To calculate the maximum likelihood estimators for β₀ and β₁, we need to maximize the log-likelihood function. The log-likelihood function is given by:

L(β₀, β₁) = ∑[i=1 to n] (Yᵢ log(p) + (1 - Yᵢ) log(1 - p))

Where p = 1 / (1 + exp(-(Xᵢβ₁ + β₀)))

Taking the derivative of L(β₀, β₁) with respect to β₀ and β₁, and setting them to zero, we can solve for the maximum likelihood estimators.

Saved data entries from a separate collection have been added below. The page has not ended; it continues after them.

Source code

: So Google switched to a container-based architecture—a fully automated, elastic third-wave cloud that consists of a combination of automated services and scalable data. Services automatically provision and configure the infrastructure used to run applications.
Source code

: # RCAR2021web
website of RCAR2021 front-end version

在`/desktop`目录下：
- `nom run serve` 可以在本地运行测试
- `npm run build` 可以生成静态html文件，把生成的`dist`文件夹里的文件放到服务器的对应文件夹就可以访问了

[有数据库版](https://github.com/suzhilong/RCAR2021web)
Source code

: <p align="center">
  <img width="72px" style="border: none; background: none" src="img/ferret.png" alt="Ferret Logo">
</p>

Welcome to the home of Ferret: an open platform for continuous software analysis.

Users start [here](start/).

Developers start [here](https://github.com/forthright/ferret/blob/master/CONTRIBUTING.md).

Let's calculate the maximum likelihood estimators step-by-step:

1. Taking the derivative of L(β₀, β₁) with respect to β₀:

∂L/∂β₀ = ∑[i=1 to n] (Yᵢ - p)

Setting ∂L/∂β₀ to zero:

0 = ∑[i=1 to n] (Yᵢ - p)

Expanding p:

0 = ∑[i=1 to n] (Yᵢ - 1 / (1 + exp(-(Xᵢβ₁ + β₀))))

Rearranging the equation:

0 = ∑[i=1 to n] (Yᵢ - 1) - ∑[i=1 to n] 1 / (1 + exp(-(Xᵢβ₁ + β₀)))

Simplifying further:

0 = ∑[i=1 to n] (Yᵢ - 1) - n / (1 + exp(-β₀))

Rearranging again:

n / (1 + exp(-β₀)) = ∑[i=1 to n] (Yᵢ - 1)

Dividing both sides by n:

1 / (1 + exp(-β₀)) = (∑[i=1 to n] (Yᵢ - 1)) / n

Simplifying further:

exp(β₀) = 1 / ((∑[i=1 to n] (Yᵢ - 1)) / n - 1)

Taking the natural logarithm of both sides:

β₀ = ln(1 / ((∑[i=1 to n] (Yᵢ - 1)) / n - 1))

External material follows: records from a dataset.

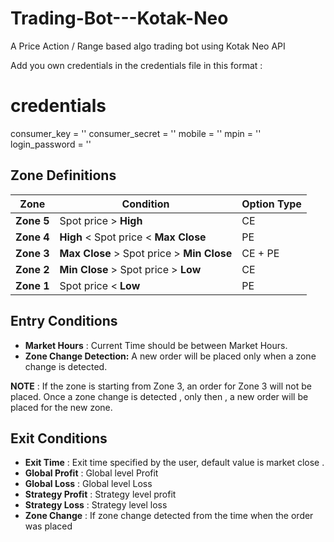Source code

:# Trading-Bot---Kotak-Neo
A Price Action / Range based algo trading bot using Kotak Neo API 



Add you own credentials in the credentials file in this format :

# credentials
consumer_key = ''
consumer_secret = ''
mobile = ''
mpin = ''
login_password = ''


## Zone Definitions

| **Zone**   | **Condition**                              | **Option Type** |
| ---------- | ------------------------------------------ | --------------- |
| **Zone 5** | Spot price > **High**                      | CE              |
| **Zone 4** | **High** < Spot price < **Max Close**      | PE              |
| **Zone 3** | **Max Close** > Spot price > **Min Close** | CE + PE         |
| **Zone 2** | **Min Close** > Spot price > **Low**       | CE              |
| **Zone 1** | Spot price < **Low**                       | PE              |

## Entry Conditions

- **Market Hours** : Current Time should be between Market Hours.
- **Zone Change Detection:** A new order will be placed only when a zone change is detected.

**NOTE** : If the zone is starting from Zone 3, an order for Zone 3 will not be placed. Once a zone change is detected , only then ,  a new order will be placed for the new zone.

## Exit Conditions

- **Exit Time** : Exit time specified by the user, default value is market close .
- **Global Profit** : Global level Profit
- **Global Loss** : Global level Loss
- **Strategy Profit** : Strategy level profit
- **Strategy Loss** : Strategy level loss
- **Zone Change** : If zone change detected from the time when the order was placed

2. Taking the derivative of L(β₀, β₁) with respect to β₁:

∂L/∂β₁ = ∑[i=1 to n] (Xᵢ(Yᵢ - p))

Setting ∂L/∂β₁ to zero:

0 = ∑[i=1 to n] (Xᵢ(Yᵢ - p))

Expanding p:

0 = ∑[i=1 to n] (Xᵢ(Yᵢ - 1 / (1 + exp(-(Xᵢβ₁ + β₀)))))

Rearranging the equation:

0 = ∑[i=1 to n] (XᵢYᵢ - Xᵢ / (1 + exp(-(Xᵢβ₁ + β₀))))

Simplifying further:

0 = ∑[i=1 to n] (XᵢYᵢ) - ∑[i=1 to n] (Xᵢ / (1 + exp(-(Xᵢβ₁ + β₀))))

Rearranging again:

∑[i=1 to n] (Xᵢ / (1 + exp(-(Xᵢβ₁ + β₀)))) = ∑[i=1 to n] (XᵢYᵢ)

Dividing both sides by n:

(1 / n) ∑[i=1 to n] (Xᵢ / (1 + exp(-(Xᵢβ₁ + β₀)))) = (1 / n) ∑[i=1 to n] (XᵢYᵢ)

Simplifying further:

(1 / n) ∑[i=1 to n] (Xᵢ / (1 + exp(-(Xᵢβ₁ + β₀)))) = f₁₁

where f₁₁ = (1 / n) ∑[i=1 to n] (XᵢYᵢ)

Therefore, the maximum likelihood estimator for β₁ is:

β₁ = (1 / n) ∑[i=1 to n] (Xᵢ / (1 + exp(-(Xᵢβ₁ + β₀)))) / f₁₁

Unfortunately, the maximum likelihood estimator for β₀ cannot be expressed solely in terms of f_{kl}, n, and the given parameters.